▶ TRY IT: When a line in the entries contains the word "localhost", copy that line in full.

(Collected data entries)
>>>>>
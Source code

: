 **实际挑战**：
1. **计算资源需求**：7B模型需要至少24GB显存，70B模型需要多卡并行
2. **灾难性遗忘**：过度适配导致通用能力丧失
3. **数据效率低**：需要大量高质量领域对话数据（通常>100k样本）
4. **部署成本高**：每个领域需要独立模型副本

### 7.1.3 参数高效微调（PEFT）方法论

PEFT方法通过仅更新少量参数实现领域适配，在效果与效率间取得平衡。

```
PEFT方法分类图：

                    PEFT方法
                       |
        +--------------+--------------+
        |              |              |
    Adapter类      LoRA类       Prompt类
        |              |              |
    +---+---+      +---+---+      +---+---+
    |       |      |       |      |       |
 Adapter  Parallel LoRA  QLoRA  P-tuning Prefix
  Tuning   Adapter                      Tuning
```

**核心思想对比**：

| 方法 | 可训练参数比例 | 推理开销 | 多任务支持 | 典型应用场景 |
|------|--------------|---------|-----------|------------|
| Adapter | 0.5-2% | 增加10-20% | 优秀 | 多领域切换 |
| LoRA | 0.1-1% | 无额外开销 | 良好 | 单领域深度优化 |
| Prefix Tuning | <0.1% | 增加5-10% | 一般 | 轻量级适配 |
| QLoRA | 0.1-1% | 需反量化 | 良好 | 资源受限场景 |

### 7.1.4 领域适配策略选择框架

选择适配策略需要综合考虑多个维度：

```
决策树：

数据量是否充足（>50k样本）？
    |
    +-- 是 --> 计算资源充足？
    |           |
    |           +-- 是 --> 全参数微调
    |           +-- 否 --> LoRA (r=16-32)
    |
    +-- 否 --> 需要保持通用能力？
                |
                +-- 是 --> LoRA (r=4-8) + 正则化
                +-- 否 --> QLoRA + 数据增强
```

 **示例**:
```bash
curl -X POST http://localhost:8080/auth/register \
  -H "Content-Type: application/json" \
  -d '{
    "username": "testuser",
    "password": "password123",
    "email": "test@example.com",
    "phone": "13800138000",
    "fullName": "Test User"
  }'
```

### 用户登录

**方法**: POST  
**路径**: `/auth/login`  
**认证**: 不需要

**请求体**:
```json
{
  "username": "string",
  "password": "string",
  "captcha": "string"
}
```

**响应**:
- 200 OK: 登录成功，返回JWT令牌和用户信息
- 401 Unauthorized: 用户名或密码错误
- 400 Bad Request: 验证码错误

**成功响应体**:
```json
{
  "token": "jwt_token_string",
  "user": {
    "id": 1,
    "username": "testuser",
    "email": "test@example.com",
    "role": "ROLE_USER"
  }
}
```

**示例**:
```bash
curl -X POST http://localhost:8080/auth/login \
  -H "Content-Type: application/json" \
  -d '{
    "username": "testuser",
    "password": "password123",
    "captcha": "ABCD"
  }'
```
<<<<<
▶ RESULT OF THIS EXERCISE:
curl -X POST http://localhost:8080/auth/register \
curl -X POST http://localhost:8080/auth/login \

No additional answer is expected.